Key LoRA Training Tools:
| Tool | Features | Min VRAM |
|---|---|---|
| Musubi Tuner (kohya-ss) | Most popular LoRA training tool | 24GB |
| ai-toolkit (ostris) | Multi-model support | 24GB |
| diffusion-pipe (tdrussell) | Pipeline-based training | 24GB |
| FineTrainers (HuggingFace) | Official Diffusers-based tool | 24GB |
| fal.ai LoRA Training | Cloud-based, no setup needed | Cloud |
7. LTX-Video Overview
7.1 Lightricks Company
Lightricks is an AI-based creative technology company headquartered in Jerusalem, Israel. Founded in 2013, it is widely known for consumer photo/video editing apps such as Facetune, Videoleap, and Photoleap. Leveraging experience in mobile creative tools, it entered the AI video generation space.

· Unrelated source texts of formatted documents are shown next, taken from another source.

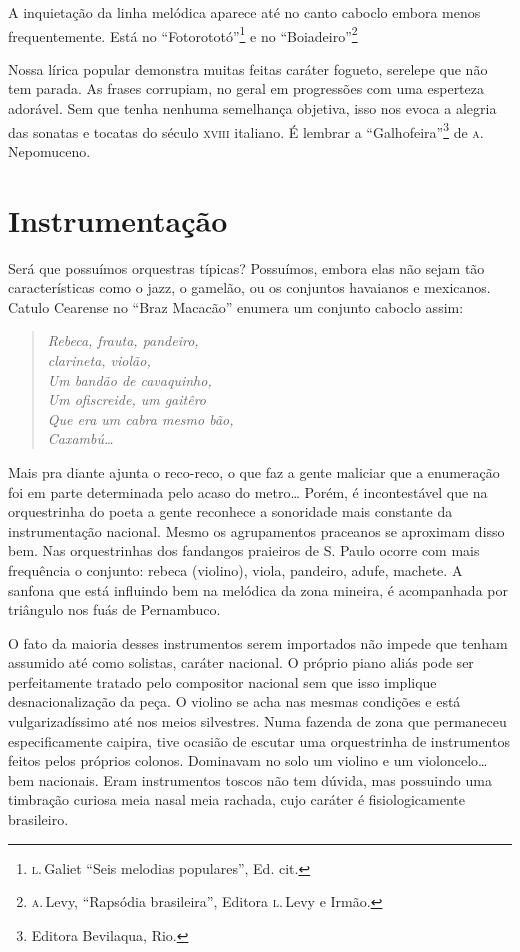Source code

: A inquietação da linha melódica aparece até no canto caboclo embora
menos frequentemente. Está no ``Fotorototó''\footnote{\textsc{l}.\,Galiet ``Seis melodias
populares'', Ed. cit.} e no ``Boiadeiro''\footnote{\textsc{a}.\,Levy, ``Rapsódia brasileira'',
Editora \textsc{l}.\,Levy e Irmão.}

Nossa lírica popular demonstra muitas feitas caráter fogueto, serelepe
que não tem parada. As frases corrupiam, no geral em progressões com uma
esperteza adorável. Sem que tenha nenhuma semelhança objetiva, isso nos
evoca a alegria das sonatas e tocatas do século \textsc{xviii} italiano. É lembrar
a ``Galhofeira''\footnote{Editora Bevilaqua, Rio.} de \textsc{a}.\,Nepomuceno.

\section{Instrumentação}

Será que possuímos orquestras típicas? Possuímos, embora elas não sejam
tão características como o jazz, o gamelão, ou os conjuntos havaianos e
mexicanos. Catulo Cearense no ``Braz Macacão'' enumera um conjunto caboclo
assim:

\begin{verse}
\emph{Rebeca, frauta, pandeiro,}\\
\emph{clarineta, violão,}\\
\emph{Um bandão de cavaquinho,}\\
\emph{Um ofiscreide, um gaitêro}\\
\emph{Que era um cabra mesmo bão,}\\
\emph{Caxambú\ldots{}}
\end{verse}

Mais pra diante ajunta o reco-reco, o que faz a gente maliciar que a
enumeração foi em parte determinada pelo acaso do metro\ldots{} Porém, é
incontestável que na orquestrinha do poeta a gente reconhece a
sonoridade mais constante da instrumentação nacional. Mesmo os
agrupamentos praceanos se aproximam disso bem. Nas orquestrinhas dos
fandangos praieiros de S. Paulo ocorre com mais frequência o conjunto:
rebeca (violino), viola, pandeiro, adufe, machete. A sanfona que está
influindo bem na melódica da zona mineira, é acompanhada por triângulo
nos fuás de Pernambuco.

O fato da maioria desses instrumentos serem importados não impede que
tenham assumido até como solistas, caráter nacional. O próprio piano
aliás pode ser perfeitamente tratado pelo compositor nacional sem que
isso implique desnacionalização da peça. O violino se acha nas mesmas
condições e está vulgarizadíssimo até nos meios silvestres. Numa fazenda
de zona que permaneceu especificamente caipira, tive ocasião de escutar
uma orquestrinha de instrumentos feitos pelos próprios colonos.
Dominavam no solo um violino e um violoncelo\ldots{} bem nacionais. Eram
instrumentos toscos não tem dúvida, mas possuindo uma timbração curiosa
meia nasal meia rachada, cujo caráter é fisiologicamente brasileiro.


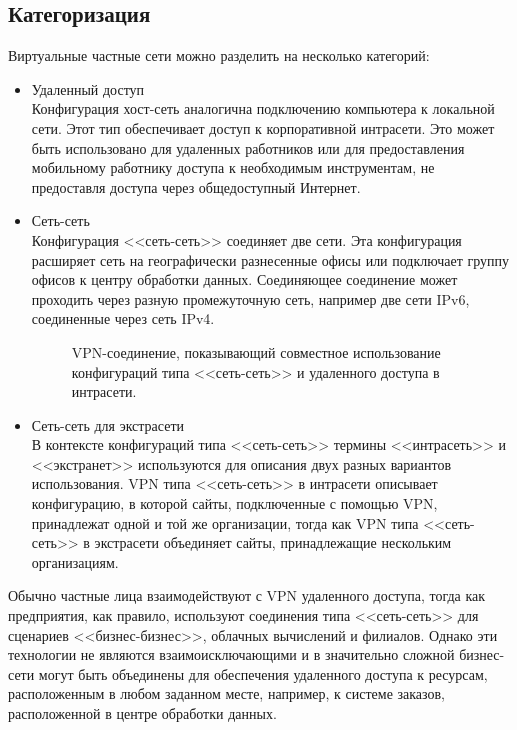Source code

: \documentclass[a4page]{article}
\begin{document}
\subsection{Категоризация}
Виртуальные частные сети можно разделить на несколько категорий:
\begin{itemize}
\item Удаленный доступ\\
Конфигурация хост-сеть аналогична подключению компьютера к локальной сети. Этот тип обеспечивает доступ к корпоративной интрасети. Это может быть использовано для удаленных работников или для предоставления мобильному работнику доступа к необходимым инструментам, не предоставля доступа через общедоступный Интернет.

\item Сеть-сеть\\
Конфигурация <<сеть-сеть>> соединяет две сети. Эта конфигурация расширяет сеть на географически разнесенные офисы или подключает группу офисов к центру обработки данных. Соединяющее соединение может проходить через разную промежуточную сеть, например две сети IPv6, соединенные через сеть IPv4.

\begin{figure}

\caption{VPN-соединение, показывающий совместное использование конфигураций типа <<сеть-сеть>> и удаленного доступа в интрасети.}
\end{figure}

\item Сеть-сеть для экстрасети\\
  В контексте конфигураций типа <<сеть-сеть>> термины <<интрасеть>> и <<экстранет>>\cite{enwiki:extranet} используются для описания двух разных вариантов использования.\cite{rfc3809} VPN типа <<сеть-сеть>> в интрасети описывает конфигурацию, в которой сайты, подключенные с помощью VPN, принадлежат одной и той же организации, тогда как VPN типа <<сеть-сеть>> в экстрасети объединяет сайты, принадлежащие нескольким организациям.
\end{itemize}

Обычно частные лица взаимодействуют с VPN удаленного доступа, тогда как предприятия, как правило, используют соединения типа <<сеть-сеть>> для сценариев <<бизнес-бизнес>>, облачных вычислений и филиалов. Однако эти технологии не являются взаимоисключающими и в значительно сложной бизнес-сети могут быть объединены для обеспечения удаленного доступа к ресурсам, расположенным в любом заданном месте, например, к системе заказов, расположенной в центре обработки данных.
\end{document}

7.2 Evolution from LTX-Video 1.0 to LTX-2
| Version | Release | Params | Key Features |
|---|---|---|---|
| LTX-Video 0.9 | Nov 2024 | ~2B | First open-source, real-time |
| LTX-Video 0.9.8 (13B) | Mid 2025 | 13B | Distilled version, quality up |
| LTX-2 | Oct 2025 | 19B | Audio+video simultaneous gen. |
| LTX-2 (open source) | Jan 2026 | 19B | Full weights/code released |
7.3 Near Real-Time Video Generation Speed
The biggest differentiator of the LTX-Video series is its faster-than-real-time video generation speed. LTX-Video was among the first DiT-based video generation models to achieve real-time generation.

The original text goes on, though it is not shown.